Speaker
Description
Jet quenching modifies the energy and substructure of jets in heavy-ion collisions, but the corresponding inverse problem remains largely unexplored at the constituent level: given a medium-modified jet, infer the vacuum jet associated with the same parton shower. We formulate this low-level inverse jet-quenching task using paired HYBRID simulations, in which each quenched shower is obtained by modifying a known vacuum shower and therefore provides direct jet-by-jet supervision. Central to this construction is, to our knowledge, the first constituent-level treatment of HYBRID medium response. Positive and negative wake contributions are handled event-wise through constituent subtraction, conceptually paralleling JEWEL’s 4MomSub approach while retaining a physical constituent list for downstream analysis. We subsequently add and subtract a realistic underlying event according to the Apples-to-Apples prescription, ensuring that residual background contamination enters the learning problem consistently.

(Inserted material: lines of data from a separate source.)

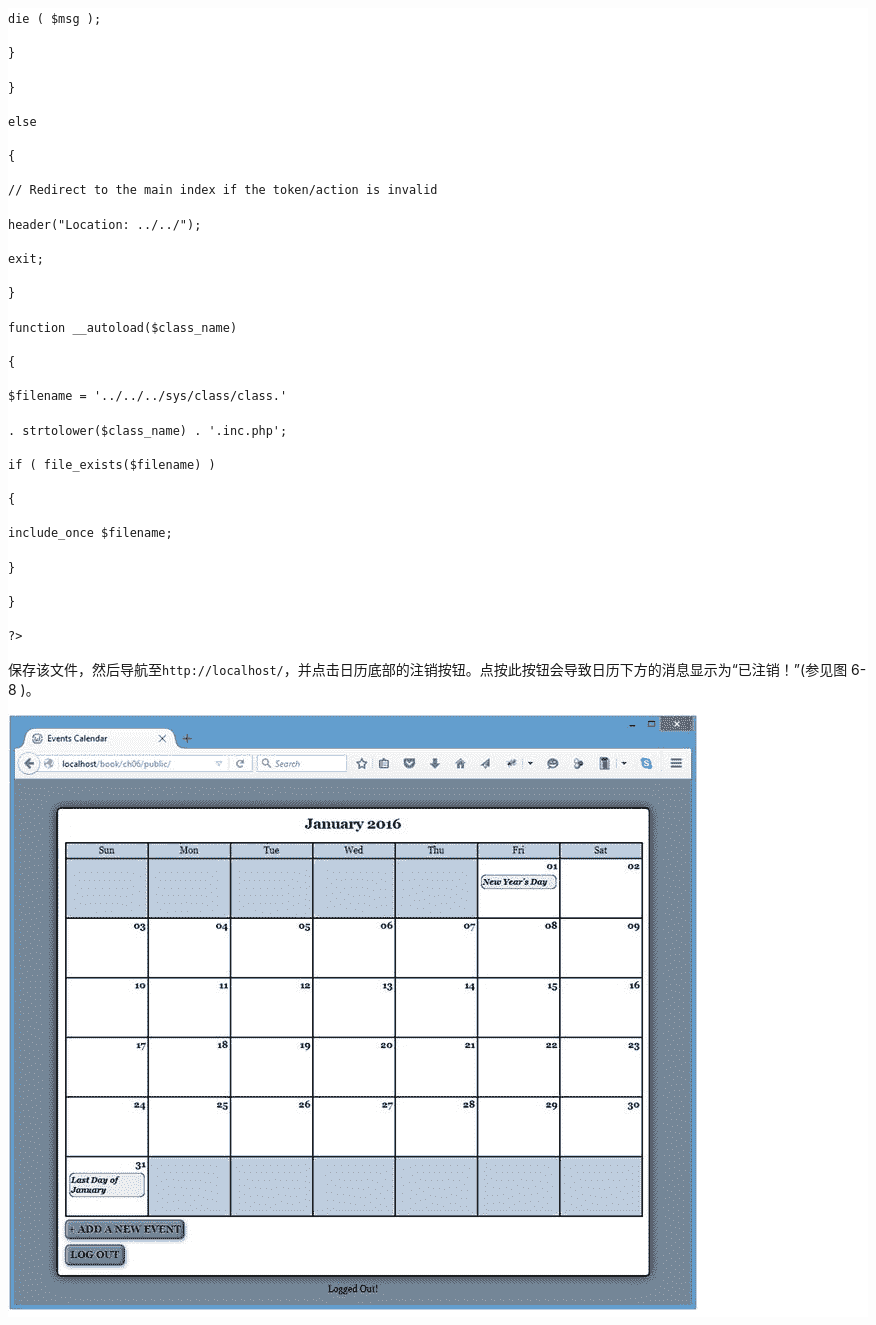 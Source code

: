 `die ( $msg );`

`}`

`}`

`else`

`{`

`// Redirect to the main index if the token/action is invalid`

`header("Location: ../../");`

`exit;`

`}`

`function __autoload($class_name)`

`{`

`$filename = '../../../sys/class/class.'`

`. strtolower($class_name) . '.inc.php';`

`if ( file_exists($filename) )`

`{`

`include_once $filename;`

`}`

`}`

`?>`

保存该文件，然后导航至`http://localhost/`，并点击日历底部的注销按钮。点按此按钮会导致日历下方的消息显示为“已注销！”(参见图 6-8 )。

![A978-1-4842-1230-1_6_Fig8_HTML.jpg](img/A978-1-4842-1230-1_6_Fig8_HTML.jpg)
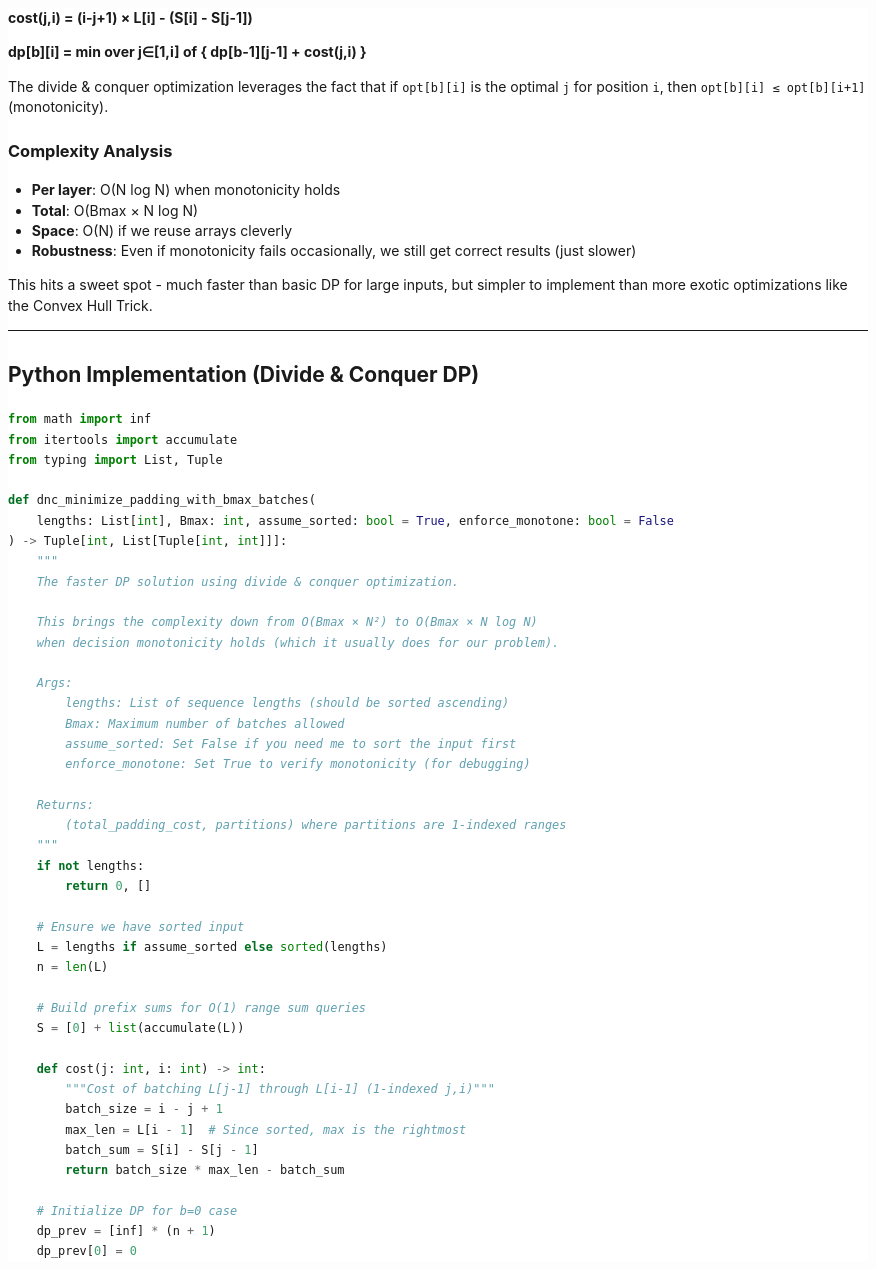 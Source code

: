 **cost(j,i) = (i-j+1) × L[i] - (S[i] - S[j-1])**

**dp[b][i] = min over j∈[1,i] of { dp[b-1][j-1] + cost(j,i) }**

The divide & conquer optimization leverages the fact that if `opt[b][i]` is the optimal `j` for position `i`, then `opt[b][i] ≤ opt[b][i+1]` (monotonicity).

### Complexity Analysis

- **Per layer**: O(N log N) when monotonicity holds
- **Total**: O(Bmax × N log N) 
- **Space**: O(N) if we reuse arrays cleverly
- **Robustness**: Even if monotonicity fails occasionally, we still get correct results (just slower)

This hits a sweet spot - much faster than basic DP for large inputs, but simpler to implement than more exotic optimizations like the Convex Hull Trick.

---

## Python Implementation (Divide & Conquer DP)

```python
from math import inf
from itertools import accumulate
from typing import List, Tuple

def dnc_minimize_padding_with_bmax_batches(
    lengths: List[int], Bmax: int, assume_sorted: bool = True, enforce_monotone: bool = False
) -> Tuple[int, List[Tuple[int, int]]]:
    """
    The faster DP solution using divide & conquer optimization.
    
    This brings the complexity down from O(Bmax × N²) to O(Bmax × N log N)
    when decision monotonicity holds (which it usually does for our problem).
    
    Args:
        lengths: List of sequence lengths (should be sorted ascending)
        Bmax: Maximum number of batches allowed
        assume_sorted: Set False if you need me to sort the input first
        enforce_monotone: Set True to verify monotonicity (for debugging)
        
    Returns:
        (total_padding_cost, partitions) where partitions are 1-indexed ranges
    """
    if not lengths:
        return 0, []

    # Ensure we have sorted input
    L = lengths if assume_sorted else sorted(lengths)
    n = len(L)
    
    # Build prefix sums for O(1) range sum queries
    S = [0] + list(accumulate(L))

    def cost(j: int, i: int) -> int:
        """Cost of batching L[j-1] through L[i-1] (1-indexed j,i)"""
        batch_size = i - j + 1
        max_len = L[i - 1]  # Since sorted, max is the rightmost
        batch_sum = S[i] - S[j - 1]
        return batch_size * max_len - batch_sum

    # Initialize DP for b=0 case
    dp_prev = [inf] * (n + 1)
    dp_prev[0] = 0
```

Our deterministic baseline combines the pretrained PET v2 body of OmniLearned with a cross-attention decoder that predicts variable constituent multiplicity, identified-particle labels, and an on-shell four-vector representation. We compare fine-tuning of pretrained representations with training the same architecture from scratch and evaluate constituent-level reconstruction together with the closure of jet kinematics and substructure observables. The inferred vacuum jet enables jet-by-jet comparisons of kinematics and substructure in settings where a paired vacuum shower is unavailable, including standard JEWEL samples and, subject to domain and uncertainty validation, experimental data. This provides a controlled baseline for extending the inverse map to probabilistic conditional transport.